▸ About this task
Run through the records and, wherever a line holds the word "입력하여", return that line.

▸ Data extract
------------

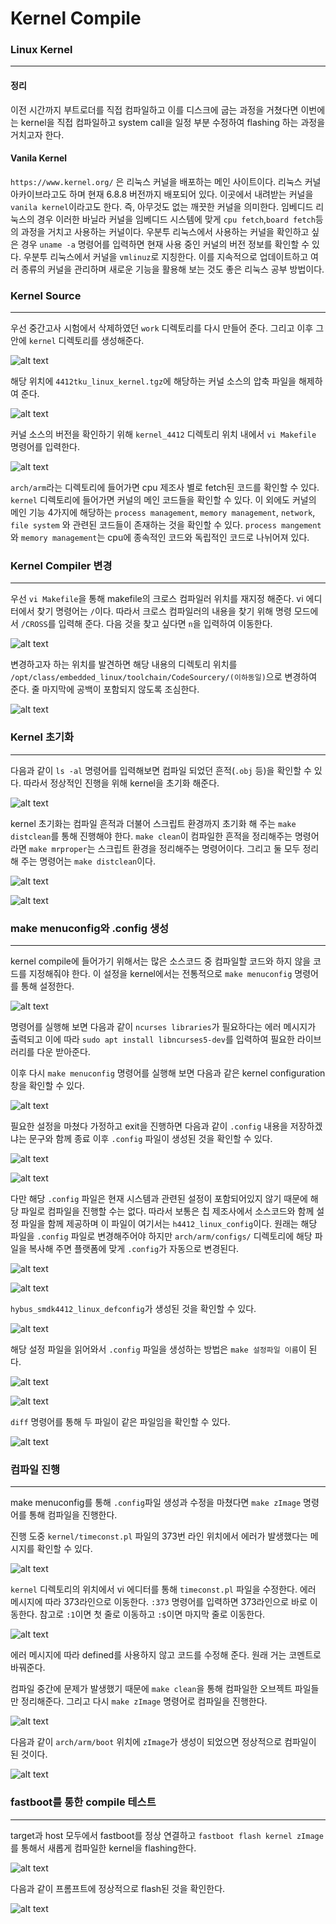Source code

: # Kernel Compile

### Linux Kernel

---

#### 정리

이전 시간까지 부트로더를 직접 컴파일하고 이를 디스크에 굽는 과정을 거쳤다면 이번에는 kernel을 직접 컴파일하고 system call을 일정 부분 수정하여 flashing 하는 과정을 거치고자 한다.

#### Vanila Kernel

`https://www.kernel.org/` 은 리눅스 커널을 배포하는 메인 사이트이다. 리눅스 커널 아카이브라고도 하며 현재 6.8.8 버전까지 배포되어 있다. 이곳에서 내려받는 커널을 `vanila kernel`이라고도 한다. 즉, 아무것도 없는 깨끗한 커널을 의미한다. 임베디드 리눅스의 경우 이러한 바닐라 커널을 임베디드 시스템에 맞게 `cpu fetch`,`board fetch`등의 과정을 거치고 사용하는 커널이다. 우분투 리눅스에서 사용하는 커널을 확인하고 싶은 경우 `uname -a` 명령어를 입력하면 현재 사용 중인 커널의 버전 정보를 확인할 수 있다. 우분투 리눅스에서 커널을 `vmlinuz`로 지칭한다. 이를 지속적으로 업데이트하고 여러 종류의 커널을 관리하며 새로운 기능을 활용해 보는 것도 좋은 리눅스 공부 방법이다.

### Kernel Source

---

우선 중간고사 시험에서 삭제하였던 `work` 디렉토리를 다시 만들어 준다. 그리고 이후 그 안에 `kernel` 디렉토리를 생성해준다.

![alt text](<./image/Screenshot 2024-05-08 at 11.36.46 PM.png>)

해당 위치에 `4412tku_linux_kernel.tgz`에 해당하는 커널 소스의 압축 파일을 해제하여 준다.

![alt text](<./image/Screenshot 2024-05-08 at 11.40.57 PM.png>)

커널 소스의 버전을 확인하기 위해 `kernel_4412` 디렉토리 위치 내에서 `vi Makefile` 명령어를 입력한다.

![alt text](<./image/Screenshot 2024-05-08 at 11.53.23 PM.png>)

`arch/arm`라는 디렉토리에 들어가면 cpu 제조사 별로 fetch된 코드를 확인할 수 있다. `kernel` 디렉토리에 들어가면 커널의 메인 코드들을 확인할 수 있다. 이 외에도 커널의 메인 기능 4가지에 해당하는 `process management`, `memory management`, `network`, `file system` 와 관련된 코드들이 존재하는 것을 확인할 수 있다. `process mangement`와 `memory management`는 cpu에 종속적인 코드와 독립적인 코드로 나뉘어져 있다.

### Kernel Compiler 변경

---

우선 `vi Makefile`을 통해 makefile의 크로스 컴파일러 위치를 재지정 해준다. vi 에디터에서 찾기 명령어는 `/`이다. 따라서 크로스 컴파일러의 내용을 찾기 위해 명령 모드에서 `/CROSS`를 입력해 준다. 다음 것을 찾고 싶다면 `n`을 입력하여 이동한다.

![alt text](<./image/Screenshot from 2024-05-02 10-31-46.png>)

변경하고자 하는 위치를 발견하면 해당 내용의 디렉토리 위치를 `/opt/class/embedded_linux/toolchain/CodeSourcery/(이하동일)`으로 변경하여 준다. 줄 마지막에 공백이 포함되지 않도록 조심한다.

![alt text](<./image/Screenshot from 2024-05-02 10-34-03.png>)


### Kernel 초기화

---

다음과 같이 `ls -al` 명령어를 입력해보면 컴파일 되었던 흔적(`.obj` 등)을 확인할 수 있다. 따라서 정상적인 진행을 위해 kernel을 초기화 해준다.

![alt text](<./image/Screenshot from 2024-05-02 10-35-19.png>)

kernel 초기화는 컴파일 흔적과 더불어 스크립트 환경까지 초기화 해 주는 `make distclean`를 통해 진행해야 한다. `make clean`이 컴파일한 흔적을 정리해주는 명령어라면 `make mrproper`는 스크립트 환경을 정리해주는 명령어이다. 그리고 둘 모두 정리해 주는 명령어는 `make distclean`이다.

![alt text](<./image/Screenshot 2024-05-09 at 1.15.59 AM.png>)

![alt text](<./image/Screenshot 2024-05-09 at 1.18.31 AM.png>)


### make menuconfig와 .config 생성

---

kernel compile에 들어가기 위해서는 많은 소스코드 중 컴파일할 코드와 하지 않을 코드를 지정해줘야 한다. 이 설정을 kernel에서는 전통적으로 `make menuconfig` 명령어를 통해 설정한다.

![alt text](<./image/Screenshot 2024-05-09 at 1.25.13 AM.png>)

명령어를 실행해 보면 다음과 같이 `ncurses libraries`가 필요하다는 에러 메시지가 출력되고 이에 따라 `sudo apt install libncurses5-dev`를 입력하여 필요한 라이브러리를 다운 받아준다.

이후 다시 `make menuconfig` 명령어를 실행해 보면 다음과 같은 kernel configuration 창을 확인할 수 있다.

![alt text](<./image/Screenshot from 2024-05-02 10-44-10.png>)

필요한 설정을 마쳤다 가정하고 exit을 진행하면 다음과 같이 `.config` 내용을 저장하겠냐는 문구와 함께 종료 이후 `.config` 파일이 생성된 것을 확인할 수 있다.

![alt text](<./image/Screenshot from 2024-05-02 10-46-59.png>)

![alt text](<./image/Screenshot from 2024-05-02 10-47-14.png>)

다만 해당 `.config` 파일은 현재 시스템과 관련된 설정이 포함되어있지 않기 때문에 해당 파일로 컴파일을 진행할 수는 없다. 따라서 보통은 칩 제조사에서 소스코드와 함께 설정 파일을 함께 제공하며 이 파일이 여기서는 `h4412_linux_config`이다. 원래는 해당 파일을 `.config` 파일로 변경해주어야 하지만 `arch/arm/configs/` 디렉토리에 해당 파일을 복사해 주면 플랫폼에 맞게 `.config`가 자동으로 변경된다.

![alt text](<./image/Screenshot from 2024-05-02 10-51-20.png>)

![alt text](<./image/Screenshot 2024-05-09 at 1.52.34 AM.png>)

`hybus_smdk4412_linux_defconfig`가 생성된 것을 확인할 수 있다.

![alt text](<./image/Screenshot from 2024-05-02 10-54-57.png>)

해당 설정 파일을 읽어와서 `.config` 파일을 생성하는 방법은 `make 설정파일 이름`이 된다.

![alt text](<./image/Screenshot from 2024-05-02 10-57-10.png>)

![alt text](<./image/Screenshot from 2024-05-02 11-00-05.png>)

`diff` 명령어를 통해 두 파일이 같은 파일임을 확인할 수 있다.

![alt text](<./image/Screenshot from 2024-05-02 11-00-42.png>)


### 컴파일 진행

---

make menuconfig를 통해 `.config`파일 생성과 수정을 마쳤다면 `make zImage` 명령어를 통해 컴파일을 진행한다.

진행 도중 `kernel/timeconst.pl` 파일의 373번 라인 위치에서 에러가 발생했다는 메시지를 확인할 수 있다.

![alt text](<./image/Screenshot 2024-05-09 at 2.23.11 AM.png>)

`kernel` 디렉토리의 위치에서 vi 에디터를 통해 `timeconst.pl` 파일을 수정한다. 에러 메시지에 따라 373라인으로 이동한다. `:373` 명령어를 입력하면 373라인으로 바로 이동한다. 참고로 `:1`이면 첫 줄로 이동하고 `:$`이면 마지막 줄로 이동한다. 

![alt text](<./image/Screenshot from 2024-05-02 11-22-38.png>)

에러 메시지에 따라 defined를 사용하지 않고 코드를 수정해 준다. 원래 거는 코멘트로 바꿔준다.

컴파일 중간에 문제가 발생했기 때문에 `make clean`을 통해 컴파일한 오브젝트 파일들만 정리해준다. 그리고 다시 `make zImage` 명령어로 컴파일을 진행한다.

![alt text](<./image/Screenshot from 2024-05-02 11-24-20.png>)

다음과 같이 `arch/arm/boot` 위치에 `zImage`가 생성이 되었으면 정상적으로 컴파일이 된 것이다.

![alt text](<./image/Screenshot from 2024-05-02 11-31-01.png>)


### fastboot를 통한 compile 테스트

---

target과 host 모두에서 fastboot를 정상 연결하고 `fastboot flash kernel zImage`를 통해서 새롭게 컴파일한 kernel을 flashing한다.

![alt text](<./image/Screenshot from 2024-05-02 11-32-54.png>)

다음과 같이 프롬프트에 정상적으로 flash된 것을 확인한다.

![alt text](<./image/Screenshot from 2024-05-02 11-33-02.png>)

------------

▸ Exercise response
우선 `vi Makefile`을 통해 makefile의 크로스 컴파일러 위치를 재지정 해준다. vi 에디터에서 찾기 명령어는 `/`이다. 따라서 크로스 컴파일러의 내용을 찾기 위해 명령 모드에서 `/CROSS`를 입력해 준다. 다음 것을 찾고 싶다면 `n`을 입력하여 이동한다.
명령어를 실행해 보면 다음과 같이 `ncurses libraries`가 필요하다는 에러 메시지가 출력되고 이에 따라 `sudo apt install libncurses5-dev`를 입력하여 필요한 라이브러리를 다운 받아준다.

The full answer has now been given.